USS Oklahoma Sailor Killed at Pearl Harbor Identified
The remains of a U.S. Navy Sailor who was onboard USS Oklahoma during the attack on Pearl Harbor were recently identified. Navy Fireman 2nd Class Martin Young was just 29 years old when the attack took place and subsequently brought the United States into World War II. Young is scheduled to be buried next year in his home state of Kentucky. Gov. Andy Beshear said he will order flags half-staff on the day of his interment. “It took a long time to get him home, but we honor the sacrifice of Navy Fireman Martin Young no less,” Beshear said. “All of our veterans and their families have earned our respect and compassion for their service.” Oklahoma sustained multiple torpedo hits that caused it to quickly capsize. Twenty of Oklahoma’s officers and 395 of her enlisted men were either killed or were missing because of the attack. Heroic efforts saved 32 of the Sailors trapped inside the ship. For more, read the article.
Preble Hall Podcast
In a recent naval history podcast from Preble Hall, history professor Marcus Jones, game instructors Sebastian Bae and Mike Bond, and Midshipmen Jen Sun and Jacob Havilandolores (co-founders of the naval history wargaming society) discuss the benefits of wargames in naval education. The Preble Hall podcast, conducted by personnel at the U.S. Naval Academy in Annapolis, MD, interviews historians, practitioners, military personnel, and other experts on a variety of naval history topics from ancient history to more current events.
Webpage of the Week
This week’s Webpage of the Week has recently been updated in NHHC’s DANFS index. USS Constellation was commissioned on Oct. 27, 1961, after tragedy struck the ship on Dec. 19, 1960, when a catastrophic fire caused the loss of 50 workers and $75 million in damages. In the summer of 1962, Constellation was transferred to the Pacific Fleet and, after some workup exercises, deployed to Southeast Asia in support of the Vietnam War. Over the course of the next ten years, Constellation would be heavily involved in the war effort, deploying multiple times. In 2002, the ship supported Operation Enduring Freedom and, in 2003, Operation Iraqi Freedom. On Aug. 7, 2003, Constellation’s commissioning pennant was hauled down, and her deck log closed. The ship was stricken from the Naval Vessel Register on Dec. 2, 2003. Her legacy might best be remembered in the 1981 words of President Ronald Reagan: “Let friend and foe alike know that America has the muscle to back up its words, and ships like this and men like you are that muscle . . . you are America’s Flagship.”
Today in Naval History
On Oct. 20, 1941, USS Hornet was commissioned at Norfolk, VA, with Capt.
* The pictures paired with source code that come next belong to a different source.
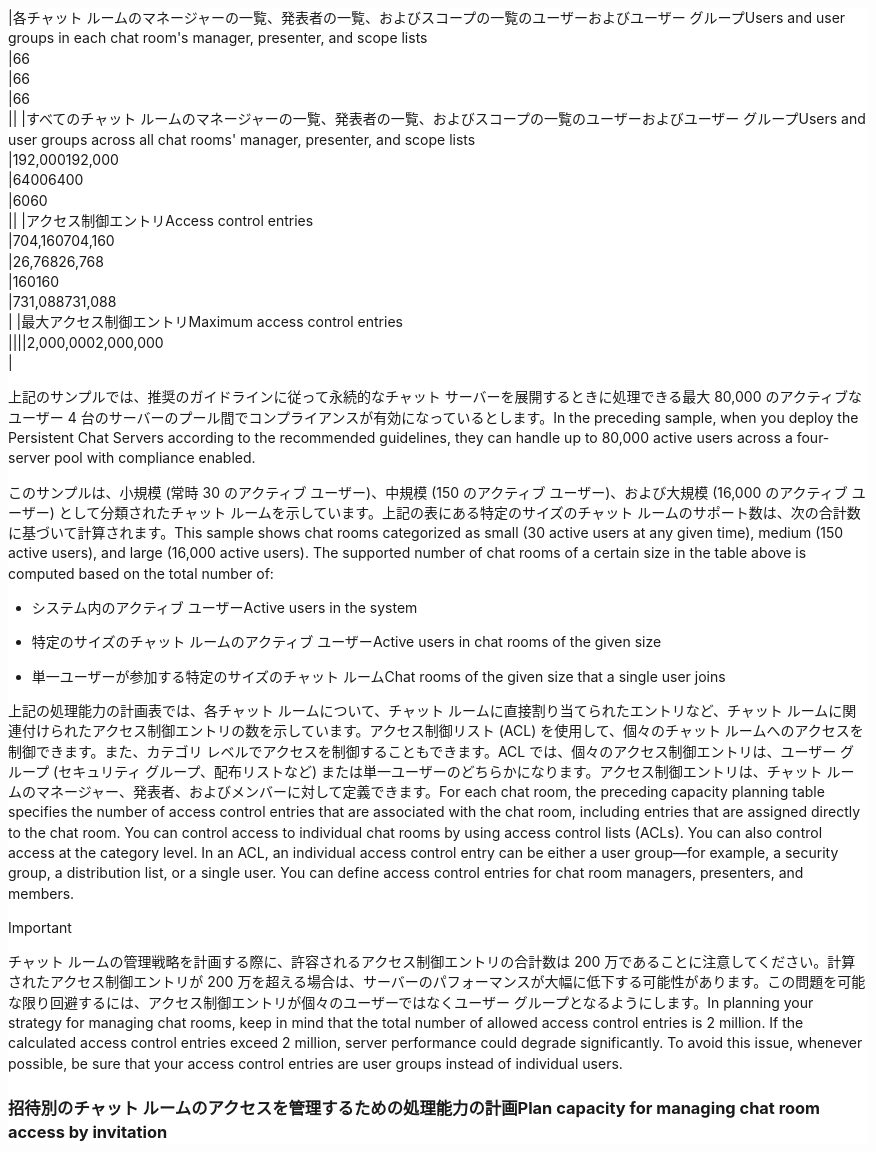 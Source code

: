 |<span data-ttu-id="cf0b3-242">各チャット ルームのマネージャーの一覧、発表者の一覧、およびスコープの一覧のユーザーおよびユーザー グループ</span><span class="sxs-lookup"><span data-stu-id="cf0b3-242">Users and user groups in each chat room's manager, presenter, and scope lists</span></span>  <br/> |<span data-ttu-id="cf0b3-243">6</span><span class="sxs-lookup"><span data-stu-id="cf0b3-243">6</span></span>  <br/> |<span data-ttu-id="cf0b3-244">6</span><span class="sxs-lookup"><span data-stu-id="cf0b3-244">6</span></span>  <br/> |<span data-ttu-id="cf0b3-245">6</span><span class="sxs-lookup"><span data-stu-id="cf0b3-245">6</span></span>  <br/> ||
|<span data-ttu-id="cf0b3-246">すべてのチャット ルームのマネージャーの一覧、発表者の一覧、およびスコープの一覧のユーザーおよびユーザー グループ</span><span class="sxs-lookup"><span data-stu-id="cf0b3-246">Users and user groups across all chat rooms' manager, presenter, and scope lists</span></span>  <br/> |<span data-ttu-id="cf0b3-247">192,000</span><span class="sxs-lookup"><span data-stu-id="cf0b3-247">192,000</span></span>  <br/> |<span data-ttu-id="cf0b3-248">6400</span><span class="sxs-lookup"><span data-stu-id="cf0b3-248">6400</span></span>  <br/> |<span data-ttu-id="cf0b3-249">60</span><span class="sxs-lookup"><span data-stu-id="cf0b3-249">60</span></span>  <br/> ||
|<span data-ttu-id="cf0b3-250">アクセス制御エントリ</span><span class="sxs-lookup"><span data-stu-id="cf0b3-250">Access control entries</span></span>  <br/> |<span data-ttu-id="cf0b3-251">704,160</span><span class="sxs-lookup"><span data-stu-id="cf0b3-251">704,160</span></span>  <br/> |<span data-ttu-id="cf0b3-252">26,768</span><span class="sxs-lookup"><span data-stu-id="cf0b3-252">26,768</span></span>  <br/> |<span data-ttu-id="cf0b3-253">160</span><span class="sxs-lookup"><span data-stu-id="cf0b3-253">160</span></span>  <br/> |<span data-ttu-id="cf0b3-254">731,088</span><span class="sxs-lookup"><span data-stu-id="cf0b3-254">731,088</span></span>  <br/> |
|<span data-ttu-id="cf0b3-255">最大アクセス制御エントリ</span><span class="sxs-lookup"><span data-stu-id="cf0b3-255">Maximum access control entries</span></span>  <br/> ||||<span data-ttu-id="cf0b3-256">2,000,000</span><span class="sxs-lookup"><span data-stu-id="cf0b3-256">2,000,000</span></span>  <br/> |
   
<span data-ttu-id="cf0b3-257">上記のサンプルでは、推奨のガイドラインに従って永続的なチャット サーバーを展開するときに処理できる最大 80,000 のアクティブなユーザー 4 台のサーバーのプール間でコンプライアンスが有効になっているとします。</span><span class="sxs-lookup"><span data-stu-id="cf0b3-257">In the preceding sample, when you deploy the Persistent Chat Servers according to the recommended guidelines, they can handle up to 80,000 active users across a four-server pool with compliance enabled.</span></span>
  
<span data-ttu-id="cf0b3-p105">このサンプルは、小規模 (常時 30 のアクティブ ユーザー)、中規模 (150 のアクティブ ユーザー)、および大規模 (16,000 のアクティブ ユーザー) として分類されたチャット ルームを示しています。上記の表にある特定のサイズのチャット ルームのサポート数は、次の合計数に基づいて計算されます。</span><span class="sxs-lookup"><span data-stu-id="cf0b3-p105">This sample shows chat rooms categorized as small (30 active users at any given time), medium (150 active users), and large (16,000 active users). The supported number of chat rooms of a certain size in the table above is computed based on the total number of:</span></span>
  
- <span data-ttu-id="cf0b3-260">システム内のアクティブ ユーザー</span><span class="sxs-lookup"><span data-stu-id="cf0b3-260">Active users in the system</span></span>
    
- <span data-ttu-id="cf0b3-261">特定のサイズのチャット ルームのアクティブ ユーザー</span><span class="sxs-lookup"><span data-stu-id="cf0b3-261">Active users in chat rooms of the given size</span></span>
    
- <span data-ttu-id="cf0b3-262">単一ユーザーが参加する特定のサイズのチャット ルーム</span><span class="sxs-lookup"><span data-stu-id="cf0b3-262">Chat rooms of the given size that a single user joins</span></span>
    
<span data-ttu-id="cf0b3-p106">上記の処理能力の計画表では、各チャット ルームについて、チャット ルームに直接割り当てられたエントリなど、チャット ルームに関連付けられたアクセス制御エントリの数を示しています。アクセス制御リスト (ACL) を使用して、個々のチャット ルームへのアクセスを制御できます。また、カテゴリ レベルでアクセスを制御することもできます。ACL では、個々のアクセス制御エントリは、ユーザー グループ (セキュリティ グループ、配布リストなど) または単一ユーザーのどちらかになります。アクセス制御エントリは、チャット ルームのマネージャー、発表者、およびメンバーに対して定義できます。</span><span class="sxs-lookup"><span data-stu-id="cf0b3-p106">For each chat room, the preceding capacity planning table specifies the number of access control entries that are associated with the chat room, including entries that are assigned directly to the chat room. You can control access to individual chat rooms by using access control lists (ACLs). You can also control access at the category level. In an ACL, an individual access control entry can be either a user group—for example, a security group, a distribution list, or a single user. You can define access control entries for chat room managers, presenters, and members.</span></span>
  
> [!IMPORTANT]
> <span data-ttu-id="cf0b3-p107">チャット ルームの管理戦略を計画する際に、許容されるアクセス制御エントリの合計数は 200 万であることに注意してください。計算されたアクセス制御エントリが 200 万を超える場合は、サーバーのパフォーマンスが大幅に低下する可能性があります。この問題を可能な限り回避するには、アクセス制御エントリが個々のユーザーではなくユーザー グループとなるようにします。</span><span class="sxs-lookup"><span data-stu-id="cf0b3-p107">In planning your strategy for managing chat rooms, keep in mind that the total number of allowed access control entries is 2 million. If the calculated access control entries exceed 2 million, server performance could degrade significantly. To avoid this issue, whenever possible, be sure that your access control entries are user groups instead of individual users.</span></span> 
  
### <a name="plan-capacity-for-managing-chat-room-access-by-invitation"></a><span data-ttu-id="cf0b3-271">招待別のチャット ルームのアクセスを管理するための処理能力の計画</span><span class="sxs-lookup"><span data-stu-id="cf0b3-271">Plan capacity for managing chat room access by invitation</span></span>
Marc A. Mitscher in command. During World War II, the ship participated in the Doolittle Raid, the Battle of Midway, and the Solomons Campaign. On Oct. 26, 1942, at the Battle of Santa Cruz Islands, Hornet was severely damaged by the Japanese and was abandoned. Although U.S. destroyers attempted to scuttle her, Hornet remained afloat and was sunk by Japanese destroyers early the next morning.